Start of Material for this exercise

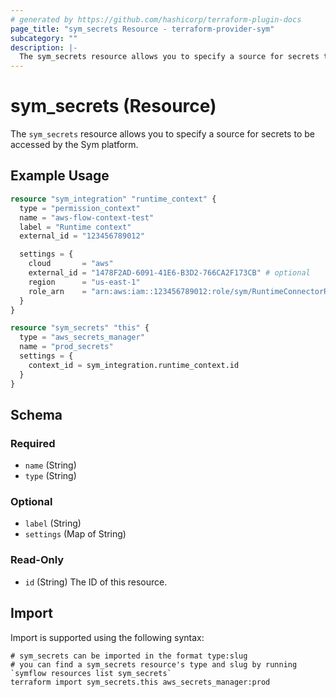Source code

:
```yaml
---
# generated by https://github.com/hashicorp/terraform-plugin-docs
page_title: "sym_secrets Resource - terraform-provider-sym"
subcategory: ""
description: |-
  The sym_secrets resource allows you to specify a source for secrets to be accessed by the Sym platform.
---
```


# sym_secrets (Resource)

The `sym_secrets` resource allows you to specify a source for secrets to be accessed by the Sym platform.

## Example Usage

```terraform
resource "sym_integration" "runtime_context" {
  type = "permission_context"
  name = "aws-flow-context-test"
  label = "Runtime context"
  external_id = "123456789012"

  settings = {
    cloud       = "aws"
    external_id = "1478F2AD-6091-41E6-B3D2-766CA2F173CB" # optional
    region      = "us-east-1"
    role_arn    = "arn:aws:iam::123456789012:role/sym/RuntimeConnectorRole"
  }
}

resource "sym_secrets" "this" {
  type = "aws_secrets_manager"
  name = "prod_secrets"
  settings = {
    context_id = sym_integration.runtime_context.id
  }
}
```

<!-- schema generated by tfplugindocs -->
## Schema

### Required

- `name` (String)
- `type` (String)

### Optional

- `label` (String)
- `settings` (Map of String)

### Read-Only

- `id` (String) The ID of this resource.

## Import

Import is supported using the following syntax:

```shell
# sym_secrets can be imported in the format type:slug
# you can find a sym_secrets resource's type and slug by running `symflow resources list sym_secrets`
terraform import sym_secrets.this aws_secrets_manager:prod
```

End of Material for this exercise

» What the task asks:
Your task is to repeat the data above exactly while excluding the pictures.

» Exercise response:
Source code

:
```yaml
---
# generated by https://github.com/hashicorp/terraform-plugin-docs
page_title: "sym_secrets Resource - terraform-provider-sym"
subcategory: ""
description: |-
  The sym_secrets resource allows you to specify a source for secrets to be accessed by the Sym platform.
---
```


# sym_secrets (Resource)

The `sym_secrets` resource allows you to specify a source for secrets to be accessed by the Sym platform.

## Example Usage

```terraform
resource "sym_integration" "runtime_context" {
  type = "permission_context"
  name = "aws-flow-context-test"
  label = "Runtime context"
  external_id = "123456789012"

  settings = {
    cloud       = "aws"
    external_id = "1478F2AD-6091-41E6-B3D2-766CA2F173CB" # optional
    region      = "us-east-1"
    role_arn    = "arn:aws:iam::123456789012:role/sym/RuntimeConnectorRole"
  }
}

resource "sym_secrets" "this" {
  type = "aws_secrets_manager"
  name = "prod_secrets"
  settings = {
    context_id = sym_integration.runtime_context.id
  }
}
```

<!-- schema generated by tfplugindocs -->
## Schema

### Required

- `name` (String)
- `type` (String)

### Optional

- `label` (String)
- `settings` (Map of String)

### Read-Only

- `id` (String) The ID of this resource.

## Import

Import is supported using the following syntax:

```shell
# sym_secrets can be imported in the format type:slug
# you can find a sym_secrets resource's type and slug by running `symflow resources list sym_secrets`
terraform import sym_secrets.this aws_secrets_manager:prod
```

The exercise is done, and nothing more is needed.